The US government has hundreds of companies on its so-called Entity List and a good number of them come from China. One of the highest-profile names on that list in recent years has been, of course, Huawei. But if you thought the US was done with China’s biggest phone and network manufacturer, it seems to be moving to squeeze out any remaining life from Huawei. Its rumored next move, however, could provoke China to finally retaliate and throw the global economy further into chaos.
Reuters reports that the US Defense Department has recommended placing SMIC, China’s biggest semiconductor company and chip maker, on the entity list. As always, the allegations revolve around the company’s ties to the Chinese government, something that SMIC unsurprisingly denies.
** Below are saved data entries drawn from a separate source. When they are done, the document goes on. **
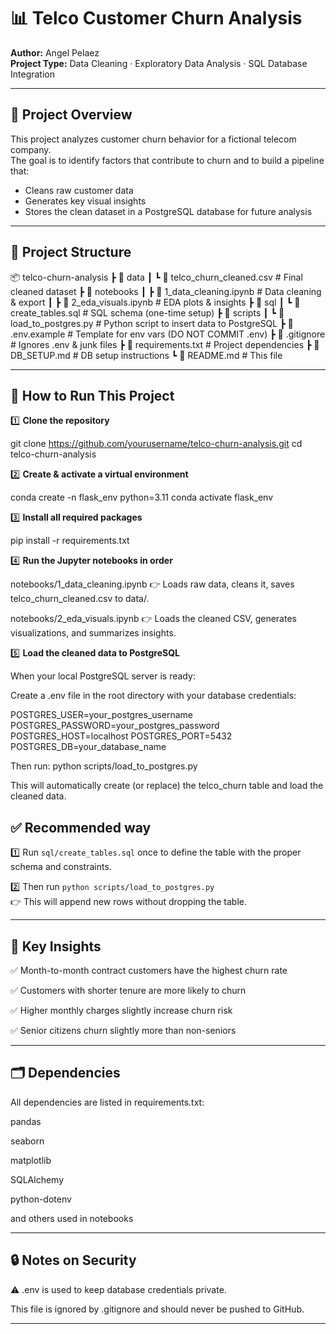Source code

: 
# 📊 Telco Customer Churn Analysis

**Author:** Angel Pelaez  
**Project Type:** Data Cleaning · Exploratory Data Analysis · SQL Database Integration

---

## 📌 Project Overview

This project analyzes customer churn behavior for a fictional telecom company.  
The goal is to identify factors that contribute to churn and to build a pipeline that:
- Cleans raw customer data
- Generates key visual insights
- Stores the clean dataset in a PostgreSQL database for future analysis

---

## 📁 Project Structure

📦 telco-churn-analysis
┣ 📂 data
┃ ┗ 📄 telco_churn_cleaned.csv # Final cleaned dataset
┣ 📂 notebooks
┃ ┣ 📄 1_data_cleaning.ipynb # Data cleaning & export
┃ ┣ 📄 2_eda_visuals.ipynb # EDA plots & insights
┣ 📂 sql
┃ ┗ 📄 create_tables.sql # SQL schema (one-time setup)
┣ 📂 scripts
┃ ┗ 📄 load_to_postgres.py # Python script to insert data to PostgreSQL
┣ 📄 .env.example # Template for env vars (DO NOT COMMIT .env)
┣ 📄 .gitignore # Ignores .env & junk files
┣ 📄 requirements.txt # Project dependencies
┣ 📄 DB_SETUP.md # DB setup instructions
┗ 📄 README.md # This file

---

## 🚀 How to Run This Project

1️⃣ **Clone the repository**

git clone https://github.com/yourusername/telco-churn-analysis.git
cd telco-churn-analysis


2️⃣ **Create & activate a virtual environment**

conda create -n flask_env python=3.11
conda activate flask_env


3️⃣ **Install all required packages**

pip install -r requirements.txt


4️⃣ **Run the Jupyter notebooks in order**

notebooks/1_data_cleaning.ipynb
👉 Loads raw data, cleans it, saves telco_churn_cleaned.csv to data/.

notebooks/2_eda_visuals.ipynb
👉 Loads the cleaned CSV, generates visualizations, and summarizes insights.


5️⃣ **Load the cleaned data to PostgreSQL**

When your local PostgreSQL server is ready:

Create a .env file in the root directory with your database credentials:

POSTGRES_USER=your_postgres_username
POSTGRES_PASSWORD=your_postgres_password
POSTGRES_HOST=localhost
POSTGRES_PORT=5432
POSTGRES_DB=your_database_name

Then run:
python scripts/load_to_postgres.py

This will automatically create (or replace) the telco_churn table and load the cleaned data.

## ✅ Recommended way

1️⃣ Run `sql/create_tables.sql` once to define the table with the proper schema and constraints.

2️⃣ Then run `python scripts/load_to_postgres.py`  
   👉 This will append new rows without dropping the table.

---
## 🔑 Key Insights

✅ Month-to-month contract customers have the highest churn rate

✅ Customers with shorter tenure are more likely to churn

✅ Higher monthly charges slightly increase churn risk

✅ Senior citizens churn slightly more than non-seniors

---

## 🗂️ Dependencies

All dependencies are listed in requirements.txt:

pandas

seaborn

matplotlib

SQLAlchemy

python-dotenv

and others used in notebooks

---

## 🔒 Notes on Security

⚠️ .env is used to keep database credentials private.

This file is ignored by .gitignore and should never be pushed to GitHub.

---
If approved, this would mean that US companies will need to apply for a license to sell or export not just materials but even software for SMIC’s use.
This could, in effect, cripple SMIC as any company supplying anything and everything that was made using American materials and technologies is covered by the ban. While SMIC might be able to get those from other companies outside the US, it might not be able to do so quickly, especially if it has to double-check that said sources don’t also use US products.
It shouldn’t be a surprise by now that Huawei will be affected by this unexpected proposal. Huawei already lost TSMC because of a new export ban from the Commerce Department and SMIC would have been the company’s Plan B. Now it seems that it will have to find another way out of this seemingly never-ending predicament.
China is unlikely to take this sitting down and could be the last straw before it acts in kind. But rather than simply affecting the countries and companies involved, the back and forth between the two economic giants will undoubtedly also disrupt supply chains, production, and even sales of products around the world as well.